L'ÉQUIPE, 09.01.1990

ALAIN PROST: "Être pilote à cent pour cent"


Le triple champion du monde ne veut plus se disperser et il entend se consacrer exclusivement à sa mission de pilote. Pour remporter son quatrième titre et replacer Ferrari au sommet. Champion du monde de F1 pour la troisième fois cette saison, détenteur de plusieurs records dont celui des victoires en Grand Prix (39), Alain Prost est, quelque part, définitivement entré dans la légende du sport automobile. Et pourtant, il avoue ne jamais penser aux cinq titres du grand Fangio. Aujourd'hui, sa motivation, il la trouve dans un nouveau défi: aider la Scuderia Ferrari à redevenir championne du monde. Et au-delà de la passion pour la technique, qui le pousse à continuer après dix ans au plus haut niveau, il dit retrouver, dans la perspective qui s'offre à lui, le goût un peu perdu du pilotage. L'usure d'un mariage trop long avec McLaren peut-être. Mais il n'avait pas attendu cette dernière saison pour envisager de mettre un terme à sa carrière, fin 1989. Simplement, au moment de la décision: "Je me suis aperçu que je n'en avais pas envie. La seule chose capable de m'arrêter, ce sont les risques." Prost repart donc en 1990 pour battre McLaren. Et Williams-Renault aussi. Avec des atouts qu'il juge importants. Quant à sa propre écurie, le sujet n'est plus d'actualité, mais il n'est pas enterré pour autant.


LA PROCHAINE SAISON
"La compétition va se resserrer"

Alain Prost chez Ferrari en 1990, cela entraîne quels projets, précisément?
Ma priorité sera d'aider Ferrari à devenir champion du monde. C'est une mission. Dépendant d'elle, j'espère devenir moi-même champion du monde une quatrième fois. Voilà. Il n'y a pas d'équivoque.

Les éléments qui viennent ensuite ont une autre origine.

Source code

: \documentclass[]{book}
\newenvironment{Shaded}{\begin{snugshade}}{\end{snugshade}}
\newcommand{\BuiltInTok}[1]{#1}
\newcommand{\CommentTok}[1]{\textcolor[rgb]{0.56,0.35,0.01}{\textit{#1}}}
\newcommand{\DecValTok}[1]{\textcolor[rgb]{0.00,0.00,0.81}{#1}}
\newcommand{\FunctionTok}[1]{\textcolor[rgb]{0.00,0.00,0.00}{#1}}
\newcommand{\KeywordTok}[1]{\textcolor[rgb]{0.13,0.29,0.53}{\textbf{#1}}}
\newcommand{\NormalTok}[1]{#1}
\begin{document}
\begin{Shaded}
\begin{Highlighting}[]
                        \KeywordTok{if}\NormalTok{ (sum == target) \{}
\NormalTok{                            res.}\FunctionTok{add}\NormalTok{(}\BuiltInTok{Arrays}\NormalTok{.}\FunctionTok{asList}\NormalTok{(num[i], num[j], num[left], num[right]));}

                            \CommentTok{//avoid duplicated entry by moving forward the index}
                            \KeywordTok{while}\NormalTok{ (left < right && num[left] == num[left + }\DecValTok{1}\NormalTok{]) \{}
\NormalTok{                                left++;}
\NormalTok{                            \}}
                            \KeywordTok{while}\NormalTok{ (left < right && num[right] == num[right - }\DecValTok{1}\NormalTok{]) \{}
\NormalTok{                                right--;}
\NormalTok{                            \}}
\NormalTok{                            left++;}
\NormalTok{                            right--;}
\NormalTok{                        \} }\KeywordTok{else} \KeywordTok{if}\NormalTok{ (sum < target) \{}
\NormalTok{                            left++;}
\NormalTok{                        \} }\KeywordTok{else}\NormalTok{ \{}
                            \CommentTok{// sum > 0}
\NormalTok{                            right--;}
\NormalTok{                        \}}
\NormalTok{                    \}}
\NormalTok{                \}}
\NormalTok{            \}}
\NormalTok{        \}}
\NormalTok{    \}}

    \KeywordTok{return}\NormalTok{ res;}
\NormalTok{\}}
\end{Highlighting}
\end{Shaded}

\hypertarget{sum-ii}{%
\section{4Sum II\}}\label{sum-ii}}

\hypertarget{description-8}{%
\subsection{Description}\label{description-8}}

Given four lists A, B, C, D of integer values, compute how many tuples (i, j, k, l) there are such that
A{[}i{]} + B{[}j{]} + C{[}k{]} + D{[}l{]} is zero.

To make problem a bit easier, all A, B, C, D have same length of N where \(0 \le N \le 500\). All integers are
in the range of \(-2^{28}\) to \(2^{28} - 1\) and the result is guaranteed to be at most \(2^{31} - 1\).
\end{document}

Tu as d'autres activités professionnelles: l'organisation du Grand Prix de Pau...
Oui. Ce sera son cinquantième anniversaire. On va essayer de faire quelque chose d'important.

Autre chose?
Non. Je n'ai pas envie. Les deux dernières saisons ont été très difficiles. La dernière surtout. Indépendamment de la difficulté de la saison elle-même, j'ai fait beaucoup de projets. Le principal fut de monter une équipe de F1. Il était pratiquement ficelé. Ça m'a pris du temps. Je n'ai plus envie de penser à ça pour l'instant. Je préfère me concentrer sur la saison 1990. Être un pilote à part entière. Quand je ne ferai pas d'essais, entre les courses, j'ai envie de me reposer. En 1988 et 1989, j'ai trop travaillé.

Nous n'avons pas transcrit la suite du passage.